** PROVIDED DATA **
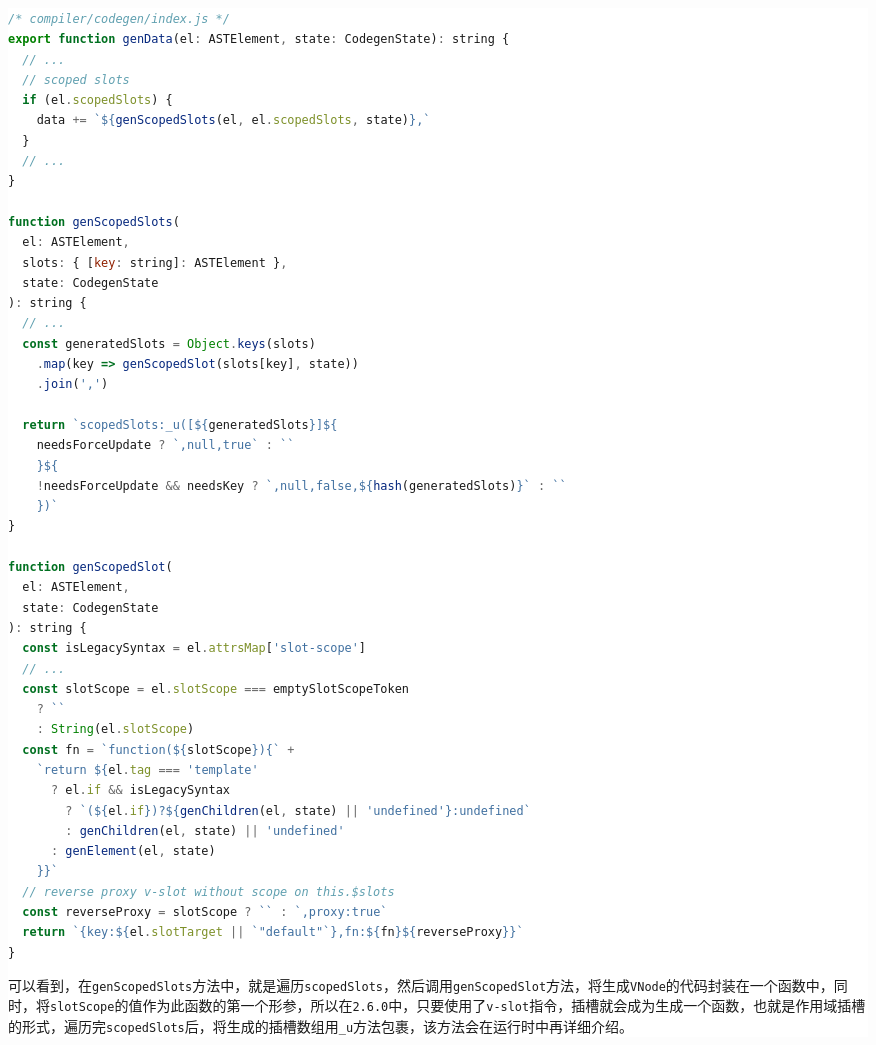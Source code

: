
 ```js
/* compiler/codegen/index.js */
export function genData(el: ASTElement, state: CodegenState): string {
  // ...
  // scoped slots
  if (el.scopedSlots) {
    data += `${genScopedSlots(el, el.scopedSlots, state)},`
  }
  // ...
}

function genScopedSlots(
  el: ASTElement,
  slots: { [key: string]: ASTElement },
  state: CodegenState
): string {
  // ...
  const generatedSlots = Object.keys(slots)
    .map(key => genScopedSlot(slots[key], state))
    .join(',')

  return `scopedSlots:_u([${generatedSlots}]${
    needsForceUpdate ? `,null,true` : ``
    }${
    !needsForceUpdate && needsKey ? `,null,false,${hash(generatedSlots)}` : ``
    })`
}

function genScopedSlot(
  el: ASTElement,
  state: CodegenState
): string {
  const isLegacySyntax = el.attrsMap['slot-scope']
  // ...
  const slotScope = el.slotScope === emptySlotScopeToken
    ? ``
    : String(el.slotScope)
  const fn = `function(${slotScope}){` +
    `return ${el.tag === 'template'
      ? el.if && isLegacySyntax
        ? `(${el.if})?${genChildren(el, state) || 'undefined'}:undefined`
        : genChildren(el, state) || 'undefined'
      : genElement(el, state)
    }}`
  // reverse proxy v-slot without scope on this.$slots
  const reverseProxy = slotScope ? `` : `,proxy:true`
  return `{key:${el.slotTarget || `"default"`},fn:${fn}${reverseProxy}}`
}
```

可以看到，在`genScopedSlots`方法中，就是遍历`scopedSlots`，然后调用`genScopedSlot`方法，将生成`VNode`的代码封装在一个函数中，同时，将`slotScope`的值作为此函数的第一个形参，所以在`2.6.0`中，只要使用了`v-slot`指令，插槽就会成为生成一个函数，也就是作用域插槽的形式，遍历完`scopedSlots`后，将生成的插槽数组用`_u`方法包裹，该方法会在运行时中再详细介绍。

** ABOUT THIS EXERCISE **
Look through the records above and please copy every line in which the string "generatedSlots" occurs.

** TASK SOLUTION **
  const generatedSlots = Object.keys(slots)
  return `scopedSlots:_u([${generatedSlots}]${
    !needsForceUpdate && needsKey ? `,null,false,${hash(generatedSlots)}` : ``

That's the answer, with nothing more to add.